Google’s TPU (Tensor Processing Unit), for example, is a custom type of ASIC designed specifically for accelerating machine learning tasks. Third generation TPUs have two to four times the flops of the widely used Nvidia V100 GPUs, despite the GPUs being fabricated on a 12 nm node and the TPUs only being fabricated on a 16 nm node. But despite a zoo of emerging competitors developing special-purpose architectures, as of 2022 Nvidia’s latest generation of GPUs, the H100s, are still the leaders on a standard MLPerf benchmark test.
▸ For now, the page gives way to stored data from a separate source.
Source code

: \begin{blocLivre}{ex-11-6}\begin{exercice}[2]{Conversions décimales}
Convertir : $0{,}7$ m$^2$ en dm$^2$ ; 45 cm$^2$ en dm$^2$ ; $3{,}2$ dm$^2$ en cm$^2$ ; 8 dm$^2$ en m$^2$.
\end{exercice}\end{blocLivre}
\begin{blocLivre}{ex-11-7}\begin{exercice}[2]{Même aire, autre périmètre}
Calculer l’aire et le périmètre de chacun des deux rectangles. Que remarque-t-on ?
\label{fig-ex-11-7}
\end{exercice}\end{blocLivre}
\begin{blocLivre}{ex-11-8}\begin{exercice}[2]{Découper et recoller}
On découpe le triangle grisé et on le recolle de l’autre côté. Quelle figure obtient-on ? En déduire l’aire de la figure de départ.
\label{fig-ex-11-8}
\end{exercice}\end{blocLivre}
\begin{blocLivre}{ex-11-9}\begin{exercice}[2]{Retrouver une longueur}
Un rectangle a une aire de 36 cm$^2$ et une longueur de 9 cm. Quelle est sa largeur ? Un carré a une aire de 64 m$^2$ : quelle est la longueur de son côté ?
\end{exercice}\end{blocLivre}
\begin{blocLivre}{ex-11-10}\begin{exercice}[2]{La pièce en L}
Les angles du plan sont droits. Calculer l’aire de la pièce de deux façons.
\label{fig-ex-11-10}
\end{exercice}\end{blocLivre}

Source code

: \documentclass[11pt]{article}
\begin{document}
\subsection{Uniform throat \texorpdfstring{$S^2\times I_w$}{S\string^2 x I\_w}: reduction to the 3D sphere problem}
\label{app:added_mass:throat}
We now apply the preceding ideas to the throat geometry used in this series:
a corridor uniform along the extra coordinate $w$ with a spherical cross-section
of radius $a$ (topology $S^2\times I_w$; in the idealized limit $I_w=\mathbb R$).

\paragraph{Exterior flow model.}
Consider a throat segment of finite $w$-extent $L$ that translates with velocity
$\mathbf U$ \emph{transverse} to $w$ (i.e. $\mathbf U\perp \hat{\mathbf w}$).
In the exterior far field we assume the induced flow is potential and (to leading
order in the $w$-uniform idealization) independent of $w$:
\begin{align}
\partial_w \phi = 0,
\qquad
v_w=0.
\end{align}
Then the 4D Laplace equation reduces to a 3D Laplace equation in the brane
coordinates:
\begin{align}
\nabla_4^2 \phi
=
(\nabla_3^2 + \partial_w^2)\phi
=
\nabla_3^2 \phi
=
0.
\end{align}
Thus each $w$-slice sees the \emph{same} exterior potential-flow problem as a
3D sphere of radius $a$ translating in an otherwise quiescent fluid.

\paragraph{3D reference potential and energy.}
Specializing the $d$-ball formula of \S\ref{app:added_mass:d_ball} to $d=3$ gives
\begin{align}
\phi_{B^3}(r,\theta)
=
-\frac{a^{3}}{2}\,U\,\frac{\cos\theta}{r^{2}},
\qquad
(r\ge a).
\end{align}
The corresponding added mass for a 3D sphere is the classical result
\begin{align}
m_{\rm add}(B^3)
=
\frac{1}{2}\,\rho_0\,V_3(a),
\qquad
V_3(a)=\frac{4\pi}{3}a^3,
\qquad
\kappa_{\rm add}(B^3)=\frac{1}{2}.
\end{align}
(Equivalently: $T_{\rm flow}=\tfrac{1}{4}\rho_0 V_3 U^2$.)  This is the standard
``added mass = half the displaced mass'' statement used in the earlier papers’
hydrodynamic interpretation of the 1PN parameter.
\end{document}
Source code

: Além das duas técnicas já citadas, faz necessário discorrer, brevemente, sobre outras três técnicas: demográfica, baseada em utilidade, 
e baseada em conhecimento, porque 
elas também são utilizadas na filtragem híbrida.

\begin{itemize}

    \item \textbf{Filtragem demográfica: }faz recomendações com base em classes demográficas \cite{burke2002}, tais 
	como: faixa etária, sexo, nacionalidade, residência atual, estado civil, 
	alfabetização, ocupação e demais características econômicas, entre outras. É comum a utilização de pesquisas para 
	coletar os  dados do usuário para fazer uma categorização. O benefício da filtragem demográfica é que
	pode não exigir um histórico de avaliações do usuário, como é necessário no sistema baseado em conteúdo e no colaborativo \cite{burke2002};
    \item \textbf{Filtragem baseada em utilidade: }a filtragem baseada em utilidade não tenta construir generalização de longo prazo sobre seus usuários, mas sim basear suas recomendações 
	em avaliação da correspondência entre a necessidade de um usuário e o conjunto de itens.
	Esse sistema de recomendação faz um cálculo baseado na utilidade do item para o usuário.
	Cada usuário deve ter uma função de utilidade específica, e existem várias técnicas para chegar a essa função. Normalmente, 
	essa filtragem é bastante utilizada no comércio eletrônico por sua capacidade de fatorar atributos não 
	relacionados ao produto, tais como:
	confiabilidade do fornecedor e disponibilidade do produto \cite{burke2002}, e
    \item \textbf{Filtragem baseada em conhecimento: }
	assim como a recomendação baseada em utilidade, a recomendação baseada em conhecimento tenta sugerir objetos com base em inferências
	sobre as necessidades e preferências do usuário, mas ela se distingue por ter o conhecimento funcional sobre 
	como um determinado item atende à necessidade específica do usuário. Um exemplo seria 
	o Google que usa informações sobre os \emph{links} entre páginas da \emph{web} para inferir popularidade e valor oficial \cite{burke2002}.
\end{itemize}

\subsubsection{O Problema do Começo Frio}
So, while in principle special-purpose AI chips could get more flops with the same number of transistors, and while they are often cheaper on specific training tasks, they haven’t yet come out firmly ahead of standard GPU architectures at maximum processing speed.

The third path involves replacing transistors with other kinds of switches. There’s no physical law that says computation has to be done with transistors. Alternative models for computation, which include optical computing and memristors, could be faster and scale better, but most of these are still in their infancy.

Optical computing uses light instead of electrons for computation, which results in less energy and heat. Moreover, photons are about 20 times faster than electrons. One experimental optical switch, developed by IBM researchers, can alternate 1000 times faster than conventional transistors. A more recent result from the University of Arizona found switching speeds for an optical device that are a million times faster than transistors.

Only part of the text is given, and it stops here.